If 1st Order Linearization Does Not Work

Assalamu Alaikum

I tried first order linearization by Uhlig (1999) but Dynare suggest that equation is non-linear.
What to do now?

I shall be thankful if you could answer please.

Can you enter the equations non-linearly into Dynare?

I can try it.
Just let me know that should it be entered with exponential or just in plain manner?
Thank you for quick response.

First try without exp(), only add the model works.

In fact I have worked on the model as:

  1. Basic model with linearization. Its steady state was achieved. But I could not get the posterior.
  2. Added the financial accelrator. Its steady state was achieved. Still I did not try with data.
  3. Trying to add the completefinancial market. Here a single equation is not working. Dynare declared it as non-linear.
    Trying the whole model as non linear would be troublesome at this stage.

What do you mean by “But I could not get the posterior” and then “Still I did not try with data”? Those are two different statements.
It is difficult to say what is the best way for you then. Maybe there is a mistake in that equation then?
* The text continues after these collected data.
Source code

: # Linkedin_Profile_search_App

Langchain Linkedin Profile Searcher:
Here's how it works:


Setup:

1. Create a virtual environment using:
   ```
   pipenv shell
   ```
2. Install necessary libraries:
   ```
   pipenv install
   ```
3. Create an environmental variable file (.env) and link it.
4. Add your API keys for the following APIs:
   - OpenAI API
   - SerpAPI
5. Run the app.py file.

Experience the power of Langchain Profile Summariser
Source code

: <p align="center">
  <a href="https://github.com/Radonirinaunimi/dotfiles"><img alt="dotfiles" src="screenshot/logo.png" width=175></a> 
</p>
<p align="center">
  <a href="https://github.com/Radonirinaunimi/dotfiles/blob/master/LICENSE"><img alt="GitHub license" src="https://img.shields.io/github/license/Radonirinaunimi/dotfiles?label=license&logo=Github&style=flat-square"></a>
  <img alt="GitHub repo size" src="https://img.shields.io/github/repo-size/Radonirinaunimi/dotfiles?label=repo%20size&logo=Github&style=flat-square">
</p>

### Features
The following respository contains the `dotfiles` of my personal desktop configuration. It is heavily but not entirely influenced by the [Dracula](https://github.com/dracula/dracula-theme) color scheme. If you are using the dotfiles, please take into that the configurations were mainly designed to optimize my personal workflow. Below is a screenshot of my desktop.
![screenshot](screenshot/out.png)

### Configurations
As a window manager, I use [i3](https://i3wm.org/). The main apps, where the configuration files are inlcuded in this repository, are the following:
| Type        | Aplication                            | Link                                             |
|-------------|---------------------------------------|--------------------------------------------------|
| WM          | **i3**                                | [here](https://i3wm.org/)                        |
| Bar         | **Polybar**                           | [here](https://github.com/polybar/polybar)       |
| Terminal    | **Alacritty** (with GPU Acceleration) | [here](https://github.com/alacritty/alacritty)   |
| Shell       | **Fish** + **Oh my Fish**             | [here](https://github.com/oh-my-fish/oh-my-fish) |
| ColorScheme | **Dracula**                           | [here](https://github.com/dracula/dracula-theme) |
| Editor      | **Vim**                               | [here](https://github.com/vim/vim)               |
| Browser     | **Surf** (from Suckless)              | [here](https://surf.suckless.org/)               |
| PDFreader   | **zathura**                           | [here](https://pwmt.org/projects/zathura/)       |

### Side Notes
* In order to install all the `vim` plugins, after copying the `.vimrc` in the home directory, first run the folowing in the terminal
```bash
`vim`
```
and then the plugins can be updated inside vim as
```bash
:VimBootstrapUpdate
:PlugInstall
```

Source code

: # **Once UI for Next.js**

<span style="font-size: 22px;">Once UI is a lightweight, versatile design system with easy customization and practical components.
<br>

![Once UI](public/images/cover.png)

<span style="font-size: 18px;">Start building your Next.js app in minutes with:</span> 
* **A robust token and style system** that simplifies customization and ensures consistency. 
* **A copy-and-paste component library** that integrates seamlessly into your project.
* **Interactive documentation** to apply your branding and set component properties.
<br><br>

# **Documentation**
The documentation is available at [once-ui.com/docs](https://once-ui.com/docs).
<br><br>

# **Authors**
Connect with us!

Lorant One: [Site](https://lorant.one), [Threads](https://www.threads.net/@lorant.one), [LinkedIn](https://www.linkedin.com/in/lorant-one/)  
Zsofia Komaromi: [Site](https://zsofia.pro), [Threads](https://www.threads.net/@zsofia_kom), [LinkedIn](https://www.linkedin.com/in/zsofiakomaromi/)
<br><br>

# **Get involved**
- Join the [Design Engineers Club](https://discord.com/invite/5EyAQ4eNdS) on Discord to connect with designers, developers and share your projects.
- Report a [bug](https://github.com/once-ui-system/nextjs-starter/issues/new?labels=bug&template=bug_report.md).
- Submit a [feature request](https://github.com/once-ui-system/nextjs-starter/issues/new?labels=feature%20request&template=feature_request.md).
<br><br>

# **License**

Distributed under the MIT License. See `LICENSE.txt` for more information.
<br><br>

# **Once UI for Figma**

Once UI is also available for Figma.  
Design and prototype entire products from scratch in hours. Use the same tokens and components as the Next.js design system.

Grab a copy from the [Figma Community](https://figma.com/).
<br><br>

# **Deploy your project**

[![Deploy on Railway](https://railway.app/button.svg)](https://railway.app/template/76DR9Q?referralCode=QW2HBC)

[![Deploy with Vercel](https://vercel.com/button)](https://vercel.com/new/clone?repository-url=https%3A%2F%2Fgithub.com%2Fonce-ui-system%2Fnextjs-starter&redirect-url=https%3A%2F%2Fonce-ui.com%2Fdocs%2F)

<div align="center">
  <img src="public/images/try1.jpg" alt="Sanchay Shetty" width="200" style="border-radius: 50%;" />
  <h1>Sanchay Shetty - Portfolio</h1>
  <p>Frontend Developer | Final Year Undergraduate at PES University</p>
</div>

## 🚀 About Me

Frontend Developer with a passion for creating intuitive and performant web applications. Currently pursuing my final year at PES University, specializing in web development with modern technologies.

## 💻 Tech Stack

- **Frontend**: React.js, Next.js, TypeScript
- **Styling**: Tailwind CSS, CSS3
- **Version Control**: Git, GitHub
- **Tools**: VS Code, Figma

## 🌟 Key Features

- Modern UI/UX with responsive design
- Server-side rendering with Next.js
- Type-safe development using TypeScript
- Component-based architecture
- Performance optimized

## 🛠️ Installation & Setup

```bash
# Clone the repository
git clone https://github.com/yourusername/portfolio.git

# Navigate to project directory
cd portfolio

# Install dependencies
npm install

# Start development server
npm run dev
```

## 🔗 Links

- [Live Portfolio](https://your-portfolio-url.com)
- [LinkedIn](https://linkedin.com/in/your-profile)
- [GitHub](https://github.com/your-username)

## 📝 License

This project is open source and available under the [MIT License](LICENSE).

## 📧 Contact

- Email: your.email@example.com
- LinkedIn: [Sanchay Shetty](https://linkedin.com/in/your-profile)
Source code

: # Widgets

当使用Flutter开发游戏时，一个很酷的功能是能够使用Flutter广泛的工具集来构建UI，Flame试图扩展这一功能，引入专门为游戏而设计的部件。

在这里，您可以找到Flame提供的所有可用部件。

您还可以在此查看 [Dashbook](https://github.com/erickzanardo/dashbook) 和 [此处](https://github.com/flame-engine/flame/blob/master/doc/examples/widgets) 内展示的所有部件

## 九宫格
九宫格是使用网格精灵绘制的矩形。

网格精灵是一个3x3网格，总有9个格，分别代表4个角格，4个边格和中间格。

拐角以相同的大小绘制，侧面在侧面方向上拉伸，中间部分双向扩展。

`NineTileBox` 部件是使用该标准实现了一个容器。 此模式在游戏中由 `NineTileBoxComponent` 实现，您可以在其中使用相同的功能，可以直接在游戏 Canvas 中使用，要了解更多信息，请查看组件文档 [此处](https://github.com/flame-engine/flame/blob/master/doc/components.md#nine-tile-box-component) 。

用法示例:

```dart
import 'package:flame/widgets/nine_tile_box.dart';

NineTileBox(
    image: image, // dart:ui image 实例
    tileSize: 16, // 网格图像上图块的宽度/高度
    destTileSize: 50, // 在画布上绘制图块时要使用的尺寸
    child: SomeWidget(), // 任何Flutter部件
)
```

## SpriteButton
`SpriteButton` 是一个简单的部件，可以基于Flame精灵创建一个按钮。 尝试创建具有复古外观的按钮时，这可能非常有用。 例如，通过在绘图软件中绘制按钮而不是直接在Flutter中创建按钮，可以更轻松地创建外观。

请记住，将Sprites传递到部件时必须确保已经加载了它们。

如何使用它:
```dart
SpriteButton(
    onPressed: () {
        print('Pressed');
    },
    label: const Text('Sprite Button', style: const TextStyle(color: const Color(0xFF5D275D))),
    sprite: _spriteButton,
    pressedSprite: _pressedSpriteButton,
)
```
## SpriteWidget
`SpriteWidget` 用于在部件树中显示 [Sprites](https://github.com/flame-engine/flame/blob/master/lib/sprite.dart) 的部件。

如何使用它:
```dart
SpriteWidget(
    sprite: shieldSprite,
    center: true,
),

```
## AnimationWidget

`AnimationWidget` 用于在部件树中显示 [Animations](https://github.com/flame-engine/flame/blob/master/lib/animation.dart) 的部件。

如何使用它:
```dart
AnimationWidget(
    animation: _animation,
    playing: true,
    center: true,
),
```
With basic model I tried the data. But there was some problem. Dynare produced no results.
Then I kept working on the model and added the financial accelerator. At this stage, results of the stedy state were generated. After that I tried to go ahead with the addition of remaining equations of the financial market and policies. Here one single equation is not working due to the linearity.
My question is that:

  1. should I try to linearize this single equation through second order perturbation?
  2. OR go for the second order perturbation of the whole model?
  3. OR try some other method.
    Your suggested way of starting with non linear is good. I had tried it with exponential. That did not work, then, a month earlier. So I left it there.

I don’t get it. If you linearized manually, but Dynare tells you an equation is not linear, then you did a mistake in the linearization. You would need to fix it.
In terms of approach, if the easy model cannot be estimated, you should debug that before moving on to something more complicated.